[Source data]
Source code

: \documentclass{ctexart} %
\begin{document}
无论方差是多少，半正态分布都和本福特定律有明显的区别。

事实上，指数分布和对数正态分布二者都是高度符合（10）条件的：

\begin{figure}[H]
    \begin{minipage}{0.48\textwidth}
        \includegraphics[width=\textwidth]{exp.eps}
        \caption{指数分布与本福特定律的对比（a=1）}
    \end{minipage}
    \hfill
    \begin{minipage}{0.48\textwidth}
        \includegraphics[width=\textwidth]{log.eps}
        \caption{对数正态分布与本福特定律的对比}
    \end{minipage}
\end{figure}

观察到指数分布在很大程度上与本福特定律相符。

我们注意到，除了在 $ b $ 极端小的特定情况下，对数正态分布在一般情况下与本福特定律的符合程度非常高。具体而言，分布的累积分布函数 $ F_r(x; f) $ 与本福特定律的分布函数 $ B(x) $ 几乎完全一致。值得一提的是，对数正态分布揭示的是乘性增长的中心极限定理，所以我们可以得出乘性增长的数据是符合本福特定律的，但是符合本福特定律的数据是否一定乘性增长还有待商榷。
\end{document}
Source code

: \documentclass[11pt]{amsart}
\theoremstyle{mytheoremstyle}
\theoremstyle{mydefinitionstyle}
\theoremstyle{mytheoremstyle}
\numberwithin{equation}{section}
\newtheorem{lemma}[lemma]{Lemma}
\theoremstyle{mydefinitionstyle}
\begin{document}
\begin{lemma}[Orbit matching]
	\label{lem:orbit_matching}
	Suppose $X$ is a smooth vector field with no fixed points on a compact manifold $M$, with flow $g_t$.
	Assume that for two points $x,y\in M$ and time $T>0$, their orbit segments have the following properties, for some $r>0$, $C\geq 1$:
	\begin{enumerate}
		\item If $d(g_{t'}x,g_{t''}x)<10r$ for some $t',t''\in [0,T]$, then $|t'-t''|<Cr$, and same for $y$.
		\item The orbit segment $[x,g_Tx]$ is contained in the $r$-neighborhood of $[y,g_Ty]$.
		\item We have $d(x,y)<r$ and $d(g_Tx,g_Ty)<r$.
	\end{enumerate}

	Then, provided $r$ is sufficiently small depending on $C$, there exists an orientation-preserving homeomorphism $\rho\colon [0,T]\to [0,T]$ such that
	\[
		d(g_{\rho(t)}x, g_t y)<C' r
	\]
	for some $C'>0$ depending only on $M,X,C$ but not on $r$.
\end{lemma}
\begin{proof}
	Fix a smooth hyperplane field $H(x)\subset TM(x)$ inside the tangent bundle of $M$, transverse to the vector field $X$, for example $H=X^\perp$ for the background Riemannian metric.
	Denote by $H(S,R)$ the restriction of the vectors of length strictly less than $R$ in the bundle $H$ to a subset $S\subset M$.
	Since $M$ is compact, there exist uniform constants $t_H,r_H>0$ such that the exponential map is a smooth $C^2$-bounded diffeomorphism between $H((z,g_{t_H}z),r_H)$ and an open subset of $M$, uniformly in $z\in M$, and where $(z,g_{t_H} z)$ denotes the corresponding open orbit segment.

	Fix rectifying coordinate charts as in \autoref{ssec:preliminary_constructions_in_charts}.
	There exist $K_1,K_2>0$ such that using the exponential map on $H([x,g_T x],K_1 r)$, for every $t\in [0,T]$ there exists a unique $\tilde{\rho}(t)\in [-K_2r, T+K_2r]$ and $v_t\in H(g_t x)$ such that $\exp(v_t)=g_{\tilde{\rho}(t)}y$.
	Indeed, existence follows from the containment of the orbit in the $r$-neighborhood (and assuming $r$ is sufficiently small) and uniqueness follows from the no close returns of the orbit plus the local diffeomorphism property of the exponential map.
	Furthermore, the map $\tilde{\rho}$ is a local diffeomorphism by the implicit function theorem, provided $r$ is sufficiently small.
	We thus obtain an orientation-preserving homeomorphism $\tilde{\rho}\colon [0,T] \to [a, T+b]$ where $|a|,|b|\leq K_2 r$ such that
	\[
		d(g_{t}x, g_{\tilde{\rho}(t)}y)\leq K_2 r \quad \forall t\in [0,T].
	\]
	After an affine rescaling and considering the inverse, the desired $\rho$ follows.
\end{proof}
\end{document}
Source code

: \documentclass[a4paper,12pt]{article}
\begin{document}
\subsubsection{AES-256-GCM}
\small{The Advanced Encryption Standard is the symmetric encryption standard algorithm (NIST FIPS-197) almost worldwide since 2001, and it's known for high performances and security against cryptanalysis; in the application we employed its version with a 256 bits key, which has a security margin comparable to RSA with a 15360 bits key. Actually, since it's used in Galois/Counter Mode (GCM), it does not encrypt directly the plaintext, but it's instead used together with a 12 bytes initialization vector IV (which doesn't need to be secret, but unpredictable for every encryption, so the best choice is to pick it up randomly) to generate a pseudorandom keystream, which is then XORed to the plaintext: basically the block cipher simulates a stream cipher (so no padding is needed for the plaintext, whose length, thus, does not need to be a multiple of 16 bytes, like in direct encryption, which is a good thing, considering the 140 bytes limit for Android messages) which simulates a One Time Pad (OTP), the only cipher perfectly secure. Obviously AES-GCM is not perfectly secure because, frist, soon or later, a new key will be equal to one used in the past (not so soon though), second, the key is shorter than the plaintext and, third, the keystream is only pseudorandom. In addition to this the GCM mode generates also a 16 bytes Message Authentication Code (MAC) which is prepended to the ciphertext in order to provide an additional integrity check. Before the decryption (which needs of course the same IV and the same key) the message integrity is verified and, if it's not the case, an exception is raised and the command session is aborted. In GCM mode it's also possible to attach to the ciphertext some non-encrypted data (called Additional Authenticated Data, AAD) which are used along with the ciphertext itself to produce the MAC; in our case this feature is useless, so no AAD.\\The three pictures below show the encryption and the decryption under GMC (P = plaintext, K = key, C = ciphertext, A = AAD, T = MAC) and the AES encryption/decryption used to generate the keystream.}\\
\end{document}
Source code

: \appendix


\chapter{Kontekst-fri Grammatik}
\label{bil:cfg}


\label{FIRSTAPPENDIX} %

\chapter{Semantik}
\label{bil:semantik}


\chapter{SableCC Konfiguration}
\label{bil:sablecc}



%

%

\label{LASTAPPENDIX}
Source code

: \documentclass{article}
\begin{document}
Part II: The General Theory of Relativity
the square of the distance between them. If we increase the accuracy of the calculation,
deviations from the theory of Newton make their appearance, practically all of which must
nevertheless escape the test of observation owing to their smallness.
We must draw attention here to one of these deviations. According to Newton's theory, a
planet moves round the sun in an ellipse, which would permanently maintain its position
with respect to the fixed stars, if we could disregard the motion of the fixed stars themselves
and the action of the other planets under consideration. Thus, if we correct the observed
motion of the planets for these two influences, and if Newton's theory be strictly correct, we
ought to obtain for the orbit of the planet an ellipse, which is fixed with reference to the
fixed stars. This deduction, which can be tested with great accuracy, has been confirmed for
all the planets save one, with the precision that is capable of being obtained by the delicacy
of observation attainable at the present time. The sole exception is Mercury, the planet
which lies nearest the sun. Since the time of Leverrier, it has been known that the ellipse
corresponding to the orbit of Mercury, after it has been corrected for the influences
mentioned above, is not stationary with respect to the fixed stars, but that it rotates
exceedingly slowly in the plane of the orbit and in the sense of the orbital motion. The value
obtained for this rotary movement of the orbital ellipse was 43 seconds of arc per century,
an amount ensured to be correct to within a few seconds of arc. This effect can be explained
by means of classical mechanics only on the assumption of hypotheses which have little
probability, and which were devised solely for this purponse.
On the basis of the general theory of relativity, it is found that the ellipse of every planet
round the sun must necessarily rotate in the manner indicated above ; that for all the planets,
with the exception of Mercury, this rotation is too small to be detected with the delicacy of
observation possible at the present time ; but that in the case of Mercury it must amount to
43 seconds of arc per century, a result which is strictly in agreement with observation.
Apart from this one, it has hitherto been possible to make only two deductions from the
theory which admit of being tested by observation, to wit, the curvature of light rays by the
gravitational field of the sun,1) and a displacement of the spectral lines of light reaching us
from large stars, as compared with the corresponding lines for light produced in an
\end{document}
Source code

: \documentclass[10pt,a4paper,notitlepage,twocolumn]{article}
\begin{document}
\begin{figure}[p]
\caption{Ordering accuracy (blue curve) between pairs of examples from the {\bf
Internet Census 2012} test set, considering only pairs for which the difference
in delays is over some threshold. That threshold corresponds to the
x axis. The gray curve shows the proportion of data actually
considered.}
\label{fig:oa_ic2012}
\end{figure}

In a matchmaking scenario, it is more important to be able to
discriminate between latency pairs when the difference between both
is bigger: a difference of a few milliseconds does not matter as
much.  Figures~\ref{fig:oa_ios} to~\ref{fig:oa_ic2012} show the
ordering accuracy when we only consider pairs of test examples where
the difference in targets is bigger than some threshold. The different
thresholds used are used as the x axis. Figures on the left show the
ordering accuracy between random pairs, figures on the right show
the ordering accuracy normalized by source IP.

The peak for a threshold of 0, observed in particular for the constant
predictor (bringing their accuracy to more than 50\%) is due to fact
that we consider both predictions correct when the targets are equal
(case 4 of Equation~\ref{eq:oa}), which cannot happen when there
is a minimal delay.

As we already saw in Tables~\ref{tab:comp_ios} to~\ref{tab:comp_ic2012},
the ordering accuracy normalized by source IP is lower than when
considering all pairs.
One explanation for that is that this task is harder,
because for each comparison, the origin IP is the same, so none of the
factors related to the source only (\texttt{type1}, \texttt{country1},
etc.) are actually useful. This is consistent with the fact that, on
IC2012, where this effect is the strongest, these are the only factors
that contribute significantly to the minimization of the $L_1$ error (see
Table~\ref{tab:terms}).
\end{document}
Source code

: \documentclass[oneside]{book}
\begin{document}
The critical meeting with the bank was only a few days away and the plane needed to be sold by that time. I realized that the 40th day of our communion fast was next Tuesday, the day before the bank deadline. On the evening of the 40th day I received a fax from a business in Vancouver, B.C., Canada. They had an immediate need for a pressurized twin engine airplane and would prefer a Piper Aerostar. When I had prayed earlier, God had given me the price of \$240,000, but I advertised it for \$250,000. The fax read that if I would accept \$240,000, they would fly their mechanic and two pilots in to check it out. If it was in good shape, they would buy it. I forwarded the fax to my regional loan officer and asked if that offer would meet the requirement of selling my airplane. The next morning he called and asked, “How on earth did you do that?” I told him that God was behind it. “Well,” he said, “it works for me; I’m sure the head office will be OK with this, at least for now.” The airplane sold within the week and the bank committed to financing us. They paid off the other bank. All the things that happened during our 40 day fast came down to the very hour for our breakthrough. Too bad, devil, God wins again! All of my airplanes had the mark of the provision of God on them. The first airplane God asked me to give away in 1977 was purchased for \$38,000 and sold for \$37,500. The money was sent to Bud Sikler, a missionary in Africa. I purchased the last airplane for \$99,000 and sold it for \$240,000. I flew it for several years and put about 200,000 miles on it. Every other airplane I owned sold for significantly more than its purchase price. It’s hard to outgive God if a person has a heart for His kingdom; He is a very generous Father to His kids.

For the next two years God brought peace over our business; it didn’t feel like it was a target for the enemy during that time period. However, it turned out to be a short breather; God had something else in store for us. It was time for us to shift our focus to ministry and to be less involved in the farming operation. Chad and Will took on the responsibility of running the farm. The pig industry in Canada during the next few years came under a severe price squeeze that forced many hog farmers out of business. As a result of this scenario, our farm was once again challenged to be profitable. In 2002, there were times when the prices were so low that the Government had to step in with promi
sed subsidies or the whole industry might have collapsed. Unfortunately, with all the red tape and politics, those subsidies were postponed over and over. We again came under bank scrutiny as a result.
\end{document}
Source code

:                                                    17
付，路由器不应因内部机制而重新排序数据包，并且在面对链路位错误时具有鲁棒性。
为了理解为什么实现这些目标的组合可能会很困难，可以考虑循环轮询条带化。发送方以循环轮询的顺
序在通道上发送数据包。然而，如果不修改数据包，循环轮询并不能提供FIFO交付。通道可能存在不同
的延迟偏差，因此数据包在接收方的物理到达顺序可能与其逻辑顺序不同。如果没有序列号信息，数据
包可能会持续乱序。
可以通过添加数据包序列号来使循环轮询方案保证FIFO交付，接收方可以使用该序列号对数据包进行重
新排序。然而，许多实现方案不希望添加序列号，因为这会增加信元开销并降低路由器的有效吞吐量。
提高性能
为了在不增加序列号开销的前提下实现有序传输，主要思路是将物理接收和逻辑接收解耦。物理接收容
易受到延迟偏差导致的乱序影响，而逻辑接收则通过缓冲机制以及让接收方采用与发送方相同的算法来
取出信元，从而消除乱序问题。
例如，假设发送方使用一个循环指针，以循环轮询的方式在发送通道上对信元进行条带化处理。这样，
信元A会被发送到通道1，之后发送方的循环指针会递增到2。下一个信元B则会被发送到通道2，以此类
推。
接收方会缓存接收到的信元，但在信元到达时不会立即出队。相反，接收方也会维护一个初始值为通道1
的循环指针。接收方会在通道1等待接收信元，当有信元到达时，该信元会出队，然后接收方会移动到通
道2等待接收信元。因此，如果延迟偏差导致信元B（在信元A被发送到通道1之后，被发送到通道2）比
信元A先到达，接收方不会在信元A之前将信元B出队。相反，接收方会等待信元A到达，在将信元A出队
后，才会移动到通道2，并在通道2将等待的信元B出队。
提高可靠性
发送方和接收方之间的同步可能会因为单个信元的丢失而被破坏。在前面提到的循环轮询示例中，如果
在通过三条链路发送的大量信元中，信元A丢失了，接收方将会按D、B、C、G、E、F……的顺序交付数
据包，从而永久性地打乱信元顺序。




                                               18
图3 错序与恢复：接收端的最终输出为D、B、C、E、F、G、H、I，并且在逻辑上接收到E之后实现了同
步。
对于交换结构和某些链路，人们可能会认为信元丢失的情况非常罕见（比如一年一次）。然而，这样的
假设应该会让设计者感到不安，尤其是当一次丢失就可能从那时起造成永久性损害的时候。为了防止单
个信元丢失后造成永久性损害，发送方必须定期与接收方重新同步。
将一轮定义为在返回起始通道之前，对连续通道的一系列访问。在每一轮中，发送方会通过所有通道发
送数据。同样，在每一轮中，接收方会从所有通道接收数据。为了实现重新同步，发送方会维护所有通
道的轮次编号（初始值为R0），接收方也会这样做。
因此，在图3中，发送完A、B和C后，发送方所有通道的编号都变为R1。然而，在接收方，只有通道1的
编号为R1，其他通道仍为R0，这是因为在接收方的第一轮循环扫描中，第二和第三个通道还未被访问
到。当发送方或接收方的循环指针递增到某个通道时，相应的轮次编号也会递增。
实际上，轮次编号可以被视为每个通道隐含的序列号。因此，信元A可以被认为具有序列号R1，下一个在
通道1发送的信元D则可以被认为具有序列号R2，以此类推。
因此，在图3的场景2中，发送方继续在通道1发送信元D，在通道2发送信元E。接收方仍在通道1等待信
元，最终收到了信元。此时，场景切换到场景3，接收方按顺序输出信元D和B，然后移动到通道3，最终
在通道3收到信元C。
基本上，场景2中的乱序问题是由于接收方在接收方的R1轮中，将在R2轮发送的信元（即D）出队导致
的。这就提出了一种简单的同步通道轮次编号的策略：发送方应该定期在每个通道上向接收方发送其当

▶ [What you are asked to do]:
Set down precisely the lines above between the line holding "predictor (bringing their" and the line holding "IC2012, where this", inclusive, and nothing beyond them.

▶ [Exercise output]:
predictor (bringing their accuracy to more than 50\%) is due to fact
that we consider both predictions correct when the targets are equal
(case 4 of Equation~\ref{eq:oa}), which cannot happen when there
is a minimal delay.

As we already saw in Tables~\ref{tab:comp_ios} to~\ref{tab:comp_ic2012},
the ordering accuracy normalized by source IP is lower than when
considering all pairs.
One explanation for that is that this task is harder,
because for each comparison, the origin IP is the same, so none of the
factors related to the source only (\texttt{type1}, \texttt{country1},
etc.) are actually useful. This is consistent with the fact that, on
IC2012, where this effect is the strongest, these are the only factors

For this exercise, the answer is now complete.